CloudWatch alarm logo with three vertical bars and a circle over the last bar, with the three requirements to create an alarm: a metric, threshold, and time period.

For example, if you wanted to set up an alarm for an EC2 instance to trigger when the CPU utilization goes over a threshold of 80%, you also need to specify the time period the CPU utilization is over the threshold. You don’t want to trigger an alarm based on short temporary spikes in the CPU. You only want to trigger an alarm if the CPU is elevated for a sustained amount of time, for example if it is over 80% for 5 minutes or longer, when there is a potential resource issue. 

Keeping all that in mind, to set up an alarm you need to choose the metric, the threshold, and the time period.

Diagram that shows if CPU utilization is greater than 80% for 5 minutes, send a message to the dev team or create another instance to handle the load.

An alarm has three possible states.

  • OK: The metric is within the defined threshold. Everything appears to be operating like normal.
  • ALARM: The metric is outside of the defined threshold. This could be an operational issue.
  • INSUFFICIENT_DATA: The alarm has just started, the metric is not available, or not enough data is available for the metric to determine the alarm state.

An alarm can be triggered when it transitions from one state to another. Once an alarm is triggered, it can initiate an action. Actions can be an Amazon EC2 action, an Auto Scaling action, or a notification sent to Amazon Simple Notification Service (SNS).
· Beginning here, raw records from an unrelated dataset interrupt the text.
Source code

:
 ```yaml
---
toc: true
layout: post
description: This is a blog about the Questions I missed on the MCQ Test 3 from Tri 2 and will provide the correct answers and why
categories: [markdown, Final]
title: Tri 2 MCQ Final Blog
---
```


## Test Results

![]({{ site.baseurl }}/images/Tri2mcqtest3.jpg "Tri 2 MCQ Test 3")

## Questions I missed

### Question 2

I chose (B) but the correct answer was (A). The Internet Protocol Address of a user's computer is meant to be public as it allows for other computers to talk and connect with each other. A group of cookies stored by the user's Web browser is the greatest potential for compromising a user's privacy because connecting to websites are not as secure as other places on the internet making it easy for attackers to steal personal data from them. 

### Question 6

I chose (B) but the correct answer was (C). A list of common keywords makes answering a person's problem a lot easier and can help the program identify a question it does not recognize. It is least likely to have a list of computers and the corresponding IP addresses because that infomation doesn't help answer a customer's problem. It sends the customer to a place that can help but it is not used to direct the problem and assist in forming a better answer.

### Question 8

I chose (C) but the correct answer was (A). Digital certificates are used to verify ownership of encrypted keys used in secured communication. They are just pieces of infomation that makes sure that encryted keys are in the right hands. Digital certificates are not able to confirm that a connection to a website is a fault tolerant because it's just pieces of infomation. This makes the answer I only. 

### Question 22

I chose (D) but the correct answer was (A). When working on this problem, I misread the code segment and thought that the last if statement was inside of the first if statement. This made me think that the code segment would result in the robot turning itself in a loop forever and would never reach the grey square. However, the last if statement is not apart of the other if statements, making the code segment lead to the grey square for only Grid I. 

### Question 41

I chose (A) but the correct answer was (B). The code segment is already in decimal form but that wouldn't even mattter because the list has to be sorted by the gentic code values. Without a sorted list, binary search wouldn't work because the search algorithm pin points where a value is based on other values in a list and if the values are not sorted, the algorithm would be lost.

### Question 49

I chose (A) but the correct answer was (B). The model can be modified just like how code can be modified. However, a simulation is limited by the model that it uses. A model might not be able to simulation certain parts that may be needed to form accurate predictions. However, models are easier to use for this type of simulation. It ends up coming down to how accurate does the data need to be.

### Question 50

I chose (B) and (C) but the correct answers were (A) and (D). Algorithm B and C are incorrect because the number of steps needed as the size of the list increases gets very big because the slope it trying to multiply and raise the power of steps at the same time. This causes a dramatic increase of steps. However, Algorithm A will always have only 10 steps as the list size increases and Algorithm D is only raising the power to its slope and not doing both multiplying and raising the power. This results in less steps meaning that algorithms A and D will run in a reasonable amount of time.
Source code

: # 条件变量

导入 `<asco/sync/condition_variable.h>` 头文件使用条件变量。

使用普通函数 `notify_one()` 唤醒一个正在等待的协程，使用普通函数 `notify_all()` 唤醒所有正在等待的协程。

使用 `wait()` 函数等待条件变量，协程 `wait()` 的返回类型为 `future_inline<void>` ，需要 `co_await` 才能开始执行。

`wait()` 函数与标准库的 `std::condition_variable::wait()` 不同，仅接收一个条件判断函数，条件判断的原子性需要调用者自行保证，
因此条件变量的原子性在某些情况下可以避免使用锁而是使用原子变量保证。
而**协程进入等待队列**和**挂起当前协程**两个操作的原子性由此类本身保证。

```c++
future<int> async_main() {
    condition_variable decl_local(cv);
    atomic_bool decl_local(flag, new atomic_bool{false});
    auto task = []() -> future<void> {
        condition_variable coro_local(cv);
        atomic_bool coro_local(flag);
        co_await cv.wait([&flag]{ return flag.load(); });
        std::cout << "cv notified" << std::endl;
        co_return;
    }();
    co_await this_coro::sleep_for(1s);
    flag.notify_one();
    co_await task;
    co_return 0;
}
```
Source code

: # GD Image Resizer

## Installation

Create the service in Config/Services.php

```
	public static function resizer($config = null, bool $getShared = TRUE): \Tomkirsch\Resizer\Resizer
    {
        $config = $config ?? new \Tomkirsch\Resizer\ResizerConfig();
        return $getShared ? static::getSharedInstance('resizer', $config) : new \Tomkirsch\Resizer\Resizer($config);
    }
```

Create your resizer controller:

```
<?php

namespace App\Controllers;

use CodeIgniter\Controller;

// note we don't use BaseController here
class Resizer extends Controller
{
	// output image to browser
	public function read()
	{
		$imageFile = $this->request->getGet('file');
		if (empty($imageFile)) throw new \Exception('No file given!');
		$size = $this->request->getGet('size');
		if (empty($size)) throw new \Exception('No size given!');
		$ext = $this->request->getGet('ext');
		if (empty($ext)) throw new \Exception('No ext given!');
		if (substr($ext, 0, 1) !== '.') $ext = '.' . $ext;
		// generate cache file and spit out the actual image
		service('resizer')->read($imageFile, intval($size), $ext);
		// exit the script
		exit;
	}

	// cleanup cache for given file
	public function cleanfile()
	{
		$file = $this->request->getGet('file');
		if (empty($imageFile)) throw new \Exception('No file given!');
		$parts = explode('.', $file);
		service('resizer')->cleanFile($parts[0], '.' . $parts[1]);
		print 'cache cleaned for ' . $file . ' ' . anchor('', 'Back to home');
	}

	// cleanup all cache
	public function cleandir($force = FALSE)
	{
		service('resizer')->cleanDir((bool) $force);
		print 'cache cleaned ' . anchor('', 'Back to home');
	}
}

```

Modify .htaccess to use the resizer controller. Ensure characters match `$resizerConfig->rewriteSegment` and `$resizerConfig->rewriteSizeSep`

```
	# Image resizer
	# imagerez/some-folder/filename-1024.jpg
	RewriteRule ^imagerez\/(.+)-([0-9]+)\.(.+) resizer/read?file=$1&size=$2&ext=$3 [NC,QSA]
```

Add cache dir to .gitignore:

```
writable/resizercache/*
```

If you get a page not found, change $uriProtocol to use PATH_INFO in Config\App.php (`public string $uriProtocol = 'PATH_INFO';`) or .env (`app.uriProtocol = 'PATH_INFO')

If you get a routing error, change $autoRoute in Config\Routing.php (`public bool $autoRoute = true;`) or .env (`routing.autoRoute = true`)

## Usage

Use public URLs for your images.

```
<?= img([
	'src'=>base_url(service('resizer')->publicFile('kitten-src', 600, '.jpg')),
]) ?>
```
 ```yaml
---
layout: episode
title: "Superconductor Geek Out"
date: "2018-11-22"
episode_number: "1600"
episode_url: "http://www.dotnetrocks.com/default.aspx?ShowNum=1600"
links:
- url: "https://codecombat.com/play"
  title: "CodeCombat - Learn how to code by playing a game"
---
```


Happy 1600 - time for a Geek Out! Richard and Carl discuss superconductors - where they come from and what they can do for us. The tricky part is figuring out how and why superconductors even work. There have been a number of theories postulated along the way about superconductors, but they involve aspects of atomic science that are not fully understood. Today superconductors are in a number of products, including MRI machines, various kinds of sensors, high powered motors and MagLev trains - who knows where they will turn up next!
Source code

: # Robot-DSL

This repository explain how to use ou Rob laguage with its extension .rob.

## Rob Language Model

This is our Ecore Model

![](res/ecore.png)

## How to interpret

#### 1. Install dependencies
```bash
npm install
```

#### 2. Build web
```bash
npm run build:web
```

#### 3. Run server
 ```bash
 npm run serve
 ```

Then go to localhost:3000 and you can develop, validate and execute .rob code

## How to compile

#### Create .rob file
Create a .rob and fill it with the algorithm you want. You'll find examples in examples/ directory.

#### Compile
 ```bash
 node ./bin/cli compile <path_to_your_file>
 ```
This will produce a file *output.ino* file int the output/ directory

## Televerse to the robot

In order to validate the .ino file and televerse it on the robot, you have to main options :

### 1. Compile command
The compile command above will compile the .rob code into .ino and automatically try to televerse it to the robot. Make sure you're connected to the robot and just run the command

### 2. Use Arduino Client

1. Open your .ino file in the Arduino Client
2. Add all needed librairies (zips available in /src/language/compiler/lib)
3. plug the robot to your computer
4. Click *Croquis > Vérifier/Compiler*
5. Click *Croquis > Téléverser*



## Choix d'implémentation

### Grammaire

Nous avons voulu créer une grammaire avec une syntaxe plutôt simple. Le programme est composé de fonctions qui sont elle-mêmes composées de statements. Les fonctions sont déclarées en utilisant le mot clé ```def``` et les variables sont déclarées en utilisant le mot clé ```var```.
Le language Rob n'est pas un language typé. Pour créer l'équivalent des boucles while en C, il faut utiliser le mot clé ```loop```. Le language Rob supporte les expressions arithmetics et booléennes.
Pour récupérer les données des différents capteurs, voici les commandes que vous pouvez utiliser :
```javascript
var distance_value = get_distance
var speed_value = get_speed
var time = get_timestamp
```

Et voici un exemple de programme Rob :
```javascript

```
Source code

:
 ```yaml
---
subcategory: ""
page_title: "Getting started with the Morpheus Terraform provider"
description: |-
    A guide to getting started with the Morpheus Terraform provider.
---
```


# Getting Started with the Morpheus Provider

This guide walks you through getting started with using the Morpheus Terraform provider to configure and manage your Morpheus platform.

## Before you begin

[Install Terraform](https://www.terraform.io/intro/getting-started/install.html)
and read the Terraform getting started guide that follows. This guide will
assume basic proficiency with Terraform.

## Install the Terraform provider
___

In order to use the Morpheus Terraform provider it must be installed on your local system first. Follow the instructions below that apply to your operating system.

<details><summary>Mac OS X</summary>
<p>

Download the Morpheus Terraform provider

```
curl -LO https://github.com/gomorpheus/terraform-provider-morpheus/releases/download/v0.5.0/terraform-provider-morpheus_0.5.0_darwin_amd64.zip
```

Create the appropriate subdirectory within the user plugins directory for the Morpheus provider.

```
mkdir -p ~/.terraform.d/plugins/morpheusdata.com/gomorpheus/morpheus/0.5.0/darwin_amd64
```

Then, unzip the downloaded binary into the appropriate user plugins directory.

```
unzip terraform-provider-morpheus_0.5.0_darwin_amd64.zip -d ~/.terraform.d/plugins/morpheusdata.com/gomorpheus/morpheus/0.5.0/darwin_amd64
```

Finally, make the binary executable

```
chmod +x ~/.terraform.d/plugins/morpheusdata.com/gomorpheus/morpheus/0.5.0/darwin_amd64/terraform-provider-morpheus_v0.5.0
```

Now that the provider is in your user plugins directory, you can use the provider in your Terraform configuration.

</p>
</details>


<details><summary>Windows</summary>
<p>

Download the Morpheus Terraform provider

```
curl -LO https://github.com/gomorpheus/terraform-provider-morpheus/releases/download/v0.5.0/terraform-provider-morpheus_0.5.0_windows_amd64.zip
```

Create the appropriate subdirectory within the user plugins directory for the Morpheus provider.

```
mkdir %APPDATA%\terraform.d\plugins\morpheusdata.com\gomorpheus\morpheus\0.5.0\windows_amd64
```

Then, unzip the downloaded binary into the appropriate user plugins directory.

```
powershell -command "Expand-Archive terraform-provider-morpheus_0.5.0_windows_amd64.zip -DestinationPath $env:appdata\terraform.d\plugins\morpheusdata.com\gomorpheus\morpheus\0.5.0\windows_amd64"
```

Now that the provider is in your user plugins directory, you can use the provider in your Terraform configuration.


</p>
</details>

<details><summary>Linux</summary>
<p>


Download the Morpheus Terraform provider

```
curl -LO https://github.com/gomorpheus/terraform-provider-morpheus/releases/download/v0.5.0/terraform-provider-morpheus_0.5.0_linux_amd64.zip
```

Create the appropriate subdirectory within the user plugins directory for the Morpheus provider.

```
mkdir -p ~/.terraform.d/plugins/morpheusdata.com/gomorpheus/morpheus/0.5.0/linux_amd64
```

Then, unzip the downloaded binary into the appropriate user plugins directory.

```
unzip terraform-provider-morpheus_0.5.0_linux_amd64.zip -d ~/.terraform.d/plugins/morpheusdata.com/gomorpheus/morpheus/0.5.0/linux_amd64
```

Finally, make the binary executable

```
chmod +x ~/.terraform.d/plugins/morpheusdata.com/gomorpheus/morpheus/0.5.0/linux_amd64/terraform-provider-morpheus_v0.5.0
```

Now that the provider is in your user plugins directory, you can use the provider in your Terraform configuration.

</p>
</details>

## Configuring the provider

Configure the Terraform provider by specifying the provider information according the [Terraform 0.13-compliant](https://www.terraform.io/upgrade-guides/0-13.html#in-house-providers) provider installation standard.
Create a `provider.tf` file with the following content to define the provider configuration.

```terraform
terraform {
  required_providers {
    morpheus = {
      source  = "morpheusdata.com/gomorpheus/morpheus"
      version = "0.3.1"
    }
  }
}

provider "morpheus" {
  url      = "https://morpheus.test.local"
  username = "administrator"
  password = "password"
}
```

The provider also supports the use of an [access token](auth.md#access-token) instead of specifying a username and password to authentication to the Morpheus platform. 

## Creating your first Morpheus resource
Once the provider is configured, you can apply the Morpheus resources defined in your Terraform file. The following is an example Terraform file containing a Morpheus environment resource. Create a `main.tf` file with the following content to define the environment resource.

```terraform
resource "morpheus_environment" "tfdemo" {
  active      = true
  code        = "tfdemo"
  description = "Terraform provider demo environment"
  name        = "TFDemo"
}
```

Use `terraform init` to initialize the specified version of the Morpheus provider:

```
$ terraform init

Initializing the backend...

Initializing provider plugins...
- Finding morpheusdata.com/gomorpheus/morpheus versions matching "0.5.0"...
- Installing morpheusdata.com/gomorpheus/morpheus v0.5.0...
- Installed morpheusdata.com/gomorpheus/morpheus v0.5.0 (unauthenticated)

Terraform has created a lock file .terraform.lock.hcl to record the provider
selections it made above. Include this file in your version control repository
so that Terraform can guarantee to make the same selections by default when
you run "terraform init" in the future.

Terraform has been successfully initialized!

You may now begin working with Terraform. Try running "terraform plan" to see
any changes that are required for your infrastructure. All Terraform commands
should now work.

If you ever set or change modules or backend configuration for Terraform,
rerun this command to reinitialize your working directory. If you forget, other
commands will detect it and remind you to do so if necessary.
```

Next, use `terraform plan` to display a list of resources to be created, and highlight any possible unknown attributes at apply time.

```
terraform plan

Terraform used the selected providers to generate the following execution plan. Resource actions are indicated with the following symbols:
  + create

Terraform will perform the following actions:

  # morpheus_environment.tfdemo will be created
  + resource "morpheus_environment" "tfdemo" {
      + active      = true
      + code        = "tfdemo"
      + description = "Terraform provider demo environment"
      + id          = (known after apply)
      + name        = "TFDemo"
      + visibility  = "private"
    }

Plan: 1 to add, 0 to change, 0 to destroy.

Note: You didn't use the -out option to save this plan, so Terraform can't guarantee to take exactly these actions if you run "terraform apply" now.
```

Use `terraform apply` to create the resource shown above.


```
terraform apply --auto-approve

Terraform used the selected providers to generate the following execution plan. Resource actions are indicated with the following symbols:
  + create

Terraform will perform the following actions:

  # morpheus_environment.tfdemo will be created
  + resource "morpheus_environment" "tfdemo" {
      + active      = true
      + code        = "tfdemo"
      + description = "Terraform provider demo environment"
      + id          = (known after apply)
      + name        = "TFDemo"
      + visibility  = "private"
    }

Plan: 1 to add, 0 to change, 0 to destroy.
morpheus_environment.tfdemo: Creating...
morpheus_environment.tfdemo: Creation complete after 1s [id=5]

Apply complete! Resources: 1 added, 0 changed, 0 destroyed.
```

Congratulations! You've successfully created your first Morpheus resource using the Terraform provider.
To learn more about Amazon SNS and Auto Scaling, check out the resources section at the end of this unit.

Use CloudWatch Alarms to Prevent and Troubleshoot Issues

Think about the issue described at the beginning of this unit, where the cat photo application was serving 500-error responses on picture upload. How can you use CloudWatch alarms to notify you when this begins?

In the last unit you learned that you can create metric filters for your logs. CloudWatch Logs uses this metric filter to turn the log data into metrics that you can graph or set an alarm on. For the cat photo application, you set up a metric filter for 500-error response codes. 

Then, you define an alarm for that metric that will go into the ALARM state if 500-error responses go over a certain amount for a sustained time period. Let’s say if it’s more than five 500-error responses per hour, the alarm should enter the ALARM state. Next, you define an action that you want to take place when the alarm is triggered. 

In this case, it makes sense to send an email or text alert to you so you can start troubleshooting the website, hopefully fixing it before it becomes a bigger issue. Once the alarm is set up, you feel comfortable knowing that if the error happens again, you’ll be notified promptly.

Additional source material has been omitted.